Plain-text document sources
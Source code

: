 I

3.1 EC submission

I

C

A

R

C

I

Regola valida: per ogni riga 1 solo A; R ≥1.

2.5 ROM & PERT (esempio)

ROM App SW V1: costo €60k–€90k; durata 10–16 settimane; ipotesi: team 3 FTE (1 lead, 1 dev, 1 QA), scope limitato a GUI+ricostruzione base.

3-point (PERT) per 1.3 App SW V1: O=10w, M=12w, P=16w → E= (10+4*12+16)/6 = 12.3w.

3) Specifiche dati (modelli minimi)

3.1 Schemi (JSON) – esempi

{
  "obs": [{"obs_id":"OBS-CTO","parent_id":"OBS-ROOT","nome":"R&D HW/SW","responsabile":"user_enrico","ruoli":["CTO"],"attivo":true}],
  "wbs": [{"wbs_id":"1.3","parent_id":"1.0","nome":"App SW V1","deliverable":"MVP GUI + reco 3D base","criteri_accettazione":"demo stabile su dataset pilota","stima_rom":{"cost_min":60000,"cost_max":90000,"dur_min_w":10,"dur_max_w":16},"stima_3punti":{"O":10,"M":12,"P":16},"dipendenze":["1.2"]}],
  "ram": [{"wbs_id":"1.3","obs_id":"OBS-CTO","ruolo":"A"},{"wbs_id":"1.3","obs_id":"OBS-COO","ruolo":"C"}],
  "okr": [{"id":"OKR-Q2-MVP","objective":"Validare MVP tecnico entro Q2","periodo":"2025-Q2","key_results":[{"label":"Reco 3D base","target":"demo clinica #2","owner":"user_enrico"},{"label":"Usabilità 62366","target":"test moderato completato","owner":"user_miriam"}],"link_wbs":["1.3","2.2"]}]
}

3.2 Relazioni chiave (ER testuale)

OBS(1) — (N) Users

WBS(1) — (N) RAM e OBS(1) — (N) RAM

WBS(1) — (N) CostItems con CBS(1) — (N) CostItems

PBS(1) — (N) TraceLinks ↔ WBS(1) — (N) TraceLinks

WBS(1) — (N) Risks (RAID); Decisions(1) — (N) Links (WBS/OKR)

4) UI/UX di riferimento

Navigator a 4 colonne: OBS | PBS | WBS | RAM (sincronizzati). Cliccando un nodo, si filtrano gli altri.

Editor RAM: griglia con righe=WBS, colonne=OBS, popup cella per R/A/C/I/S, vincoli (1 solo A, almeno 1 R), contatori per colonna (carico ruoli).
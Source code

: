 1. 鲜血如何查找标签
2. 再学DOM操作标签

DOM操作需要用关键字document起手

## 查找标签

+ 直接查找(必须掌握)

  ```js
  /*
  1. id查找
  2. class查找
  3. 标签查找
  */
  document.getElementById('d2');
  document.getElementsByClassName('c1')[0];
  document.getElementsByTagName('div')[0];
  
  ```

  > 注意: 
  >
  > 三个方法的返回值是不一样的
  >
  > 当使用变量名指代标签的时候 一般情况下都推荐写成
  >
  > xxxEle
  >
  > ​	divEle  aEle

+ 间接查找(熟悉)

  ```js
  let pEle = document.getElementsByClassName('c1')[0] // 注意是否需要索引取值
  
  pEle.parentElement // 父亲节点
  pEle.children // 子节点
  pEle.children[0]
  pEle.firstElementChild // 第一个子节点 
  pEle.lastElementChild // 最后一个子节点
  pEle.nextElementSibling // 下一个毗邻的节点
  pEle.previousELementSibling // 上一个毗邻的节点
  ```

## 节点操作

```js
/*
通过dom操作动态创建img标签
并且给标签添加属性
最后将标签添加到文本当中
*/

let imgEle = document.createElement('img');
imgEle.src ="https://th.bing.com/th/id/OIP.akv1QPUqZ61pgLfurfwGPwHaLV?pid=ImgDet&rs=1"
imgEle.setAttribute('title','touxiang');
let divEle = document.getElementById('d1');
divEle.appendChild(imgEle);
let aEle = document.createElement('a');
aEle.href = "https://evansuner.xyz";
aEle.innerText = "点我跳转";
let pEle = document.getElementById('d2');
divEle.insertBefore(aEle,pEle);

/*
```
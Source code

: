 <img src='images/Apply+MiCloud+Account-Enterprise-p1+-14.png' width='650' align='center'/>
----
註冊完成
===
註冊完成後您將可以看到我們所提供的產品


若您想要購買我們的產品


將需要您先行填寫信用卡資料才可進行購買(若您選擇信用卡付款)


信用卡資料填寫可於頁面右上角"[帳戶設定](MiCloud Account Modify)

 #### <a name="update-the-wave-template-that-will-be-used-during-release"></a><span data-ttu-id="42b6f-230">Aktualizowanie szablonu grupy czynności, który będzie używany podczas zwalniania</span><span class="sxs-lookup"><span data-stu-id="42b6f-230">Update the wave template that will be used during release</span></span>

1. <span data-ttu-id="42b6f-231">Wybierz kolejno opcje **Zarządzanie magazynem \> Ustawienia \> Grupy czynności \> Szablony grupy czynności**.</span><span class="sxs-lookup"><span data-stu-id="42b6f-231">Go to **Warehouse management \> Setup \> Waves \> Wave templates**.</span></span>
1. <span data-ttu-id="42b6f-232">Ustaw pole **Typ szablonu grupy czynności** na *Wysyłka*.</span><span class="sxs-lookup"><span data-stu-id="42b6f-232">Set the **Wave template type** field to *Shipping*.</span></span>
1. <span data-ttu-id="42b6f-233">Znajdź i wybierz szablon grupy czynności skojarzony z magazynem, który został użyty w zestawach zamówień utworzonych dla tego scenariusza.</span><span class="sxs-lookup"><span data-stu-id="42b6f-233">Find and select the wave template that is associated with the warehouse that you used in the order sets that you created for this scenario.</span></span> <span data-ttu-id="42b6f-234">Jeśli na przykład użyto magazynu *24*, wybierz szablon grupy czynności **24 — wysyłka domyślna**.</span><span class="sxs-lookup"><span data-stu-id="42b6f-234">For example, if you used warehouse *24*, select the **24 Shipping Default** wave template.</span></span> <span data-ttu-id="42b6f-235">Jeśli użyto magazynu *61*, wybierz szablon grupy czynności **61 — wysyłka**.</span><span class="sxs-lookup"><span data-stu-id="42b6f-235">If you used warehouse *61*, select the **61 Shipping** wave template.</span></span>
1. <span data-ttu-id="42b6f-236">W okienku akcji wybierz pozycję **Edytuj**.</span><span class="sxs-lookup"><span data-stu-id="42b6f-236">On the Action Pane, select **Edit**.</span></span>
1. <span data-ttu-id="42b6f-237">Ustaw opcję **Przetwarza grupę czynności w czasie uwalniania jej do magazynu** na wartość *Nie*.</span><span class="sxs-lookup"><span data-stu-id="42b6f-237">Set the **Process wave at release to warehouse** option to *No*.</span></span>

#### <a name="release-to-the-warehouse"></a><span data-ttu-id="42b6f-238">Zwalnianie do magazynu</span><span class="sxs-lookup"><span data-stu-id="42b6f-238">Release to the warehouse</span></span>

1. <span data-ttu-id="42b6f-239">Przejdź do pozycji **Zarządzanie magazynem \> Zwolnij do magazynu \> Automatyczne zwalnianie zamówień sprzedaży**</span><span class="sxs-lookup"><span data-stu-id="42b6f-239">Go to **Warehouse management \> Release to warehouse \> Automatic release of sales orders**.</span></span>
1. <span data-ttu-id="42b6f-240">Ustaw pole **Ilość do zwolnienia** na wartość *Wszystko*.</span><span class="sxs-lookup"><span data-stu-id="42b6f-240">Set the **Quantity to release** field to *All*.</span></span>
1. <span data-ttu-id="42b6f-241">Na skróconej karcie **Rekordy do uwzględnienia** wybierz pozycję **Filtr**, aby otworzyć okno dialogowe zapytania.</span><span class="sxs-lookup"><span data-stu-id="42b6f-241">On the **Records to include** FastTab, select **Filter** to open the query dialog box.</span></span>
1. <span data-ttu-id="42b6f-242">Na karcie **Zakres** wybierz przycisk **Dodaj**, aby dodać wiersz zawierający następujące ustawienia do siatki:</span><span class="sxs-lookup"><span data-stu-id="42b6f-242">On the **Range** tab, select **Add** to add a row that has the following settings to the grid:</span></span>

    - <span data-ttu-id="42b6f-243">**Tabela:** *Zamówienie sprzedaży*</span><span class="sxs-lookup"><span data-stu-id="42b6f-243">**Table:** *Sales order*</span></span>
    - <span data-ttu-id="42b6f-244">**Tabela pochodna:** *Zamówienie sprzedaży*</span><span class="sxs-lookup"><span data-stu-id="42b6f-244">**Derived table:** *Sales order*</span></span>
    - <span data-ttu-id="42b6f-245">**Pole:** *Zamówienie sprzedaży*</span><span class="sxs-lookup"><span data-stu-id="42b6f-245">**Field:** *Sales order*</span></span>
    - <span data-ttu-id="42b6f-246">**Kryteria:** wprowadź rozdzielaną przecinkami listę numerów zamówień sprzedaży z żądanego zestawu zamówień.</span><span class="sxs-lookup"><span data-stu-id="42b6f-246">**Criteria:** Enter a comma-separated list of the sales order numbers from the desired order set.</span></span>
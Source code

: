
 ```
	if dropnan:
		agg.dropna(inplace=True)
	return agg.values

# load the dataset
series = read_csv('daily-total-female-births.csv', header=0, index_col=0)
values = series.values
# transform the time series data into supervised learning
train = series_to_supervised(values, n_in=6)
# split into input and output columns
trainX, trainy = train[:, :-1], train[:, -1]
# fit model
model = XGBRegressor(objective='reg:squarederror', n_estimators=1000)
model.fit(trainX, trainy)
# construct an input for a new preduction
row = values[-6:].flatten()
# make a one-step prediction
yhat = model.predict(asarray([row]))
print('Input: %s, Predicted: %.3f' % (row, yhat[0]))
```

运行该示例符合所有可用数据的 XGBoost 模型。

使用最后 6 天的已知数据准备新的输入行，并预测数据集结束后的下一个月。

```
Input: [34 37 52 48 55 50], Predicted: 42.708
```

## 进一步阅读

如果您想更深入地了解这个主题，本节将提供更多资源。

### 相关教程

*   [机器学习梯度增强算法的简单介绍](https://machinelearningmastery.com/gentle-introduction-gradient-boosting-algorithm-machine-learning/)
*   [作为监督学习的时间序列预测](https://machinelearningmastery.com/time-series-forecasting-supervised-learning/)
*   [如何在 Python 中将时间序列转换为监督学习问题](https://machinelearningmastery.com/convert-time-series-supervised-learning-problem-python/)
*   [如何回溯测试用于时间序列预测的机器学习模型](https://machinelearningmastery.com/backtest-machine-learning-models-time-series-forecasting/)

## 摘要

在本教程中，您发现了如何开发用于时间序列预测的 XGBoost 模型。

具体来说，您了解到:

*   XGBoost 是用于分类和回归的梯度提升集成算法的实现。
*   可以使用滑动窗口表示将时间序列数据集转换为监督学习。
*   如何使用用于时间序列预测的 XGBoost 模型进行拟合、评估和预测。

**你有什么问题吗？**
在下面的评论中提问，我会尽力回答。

▶ **Work instruction**:
Retrieve every line above holding the word "pEle".

▶ **Completed task**:
  let pEle = document.getElementsByClassName('c1')[0] // 注意是否需要索引取值
  pEle.parentElement // 父亲节点
  pEle.children // 子节点
  pEle.children[0]
  pEle.firstElementChild // 第一个子节点 
  pEle.lastElementChild // 最后一个子节点
  pEle.nextElementSibling // 下一个毗邻的节点
  pEle.previousELementSibling // 上一个毗邻的节点
let pEle = document.getElementById('d2');
divEle.insertBefore(aEle,pEle);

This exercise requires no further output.